Temporal stability of long-term satellite and reanalysis products to monitor snow cover trends

Abstract

Abstract. Monitoring snow cover to infer climate change impacts is now feasible using Earth observation data together with reanalysis products derived from Earth system models and data assimilation. Temporal stability becomes essential when these products are used to monitor snow cover changes over time. While the temporal stability of satellite products can be altered when multiple sensors are combined and due to the degradation and orbital drifts in each sensor, the stability of reanalysis datasets can be compromised when new observations are assimilated into the model. This study evaluates the stability of some of the longest satellite-based and reanalysis products (ERA5, 1950–2020, ERA5-Land, 1950–2020, and the National Oceanic and Atmospheric Administration Climate Data Record (NOAA CDR), 1966–2020) by using 527 ground stations as reference data (1950–2020). Stability is assessed with the time series of the annual bias in snow depth and snow cover duration of the products at the different stations. Reanalysis datasets face a trade-off between accuracy and stability when assimilating new data to improve their estimations. The assimilation of new observations in ERA5 improved its accuracy significantly during the recent years (2005–2020) but introduced three negative step discontinuities in 1977–1980, 1991–1992, and 2003–2004. By contrast, ERA5-Land is more stable because it does not assimilate snow observations directly, but this leads to worse accuracy despite having a finer spatial resolution.
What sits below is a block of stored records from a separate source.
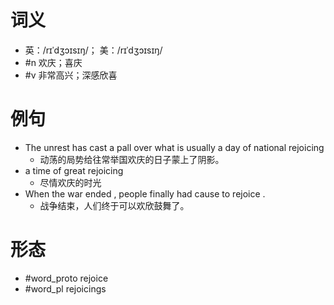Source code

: # 词义
- 英：/rɪˈdʒɔɪsɪŋ/； 美：/rɪˈdʒɔɪsɪŋ/
- #n 欢庆；喜庆
- #v 非常高兴；深感欣喜
# 例句
- The unrest has cast a pall over what is usually a day of national rejoicing
	- 动荡的局势给往常举国欢庆的日子蒙上了阴影。
- a time of great rejoicing
	- 尽情欢庆的时光
- When the war ended , people finally had cause to rejoice .
	- 战争结束，人们终于可以欢欣鼓舞了。
# 形态
- #word_proto rejoice
- #word_pl rejoicings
The NOAA CDR showed a positive artificial trend from around 1992 to 2015 during fall and winter that could be related to changes to the availability of satellite data. The magnitude of most of these artificial trends and/or discontinuities is larger than actual snow cover trends and the stability requirements of the Global Climate Observing System (GCOS). The use of these products in seasons and regions where artificial trends and discontinuities appear should be avoided. The study also updates snow trends (1955–2015) over local sites in the Northern Hemisphere (NH), corroborating the retreat of snow cover, driven mainly by an earlier melt and recently by a later snow onset. In warmer regions such as Europe, snow cover decrease is coincident with a decreasing snow depth due to less snowfall, while in drier regions such as Russia, earlier snowmelt occurs despite increased maximum seasonal snow depth.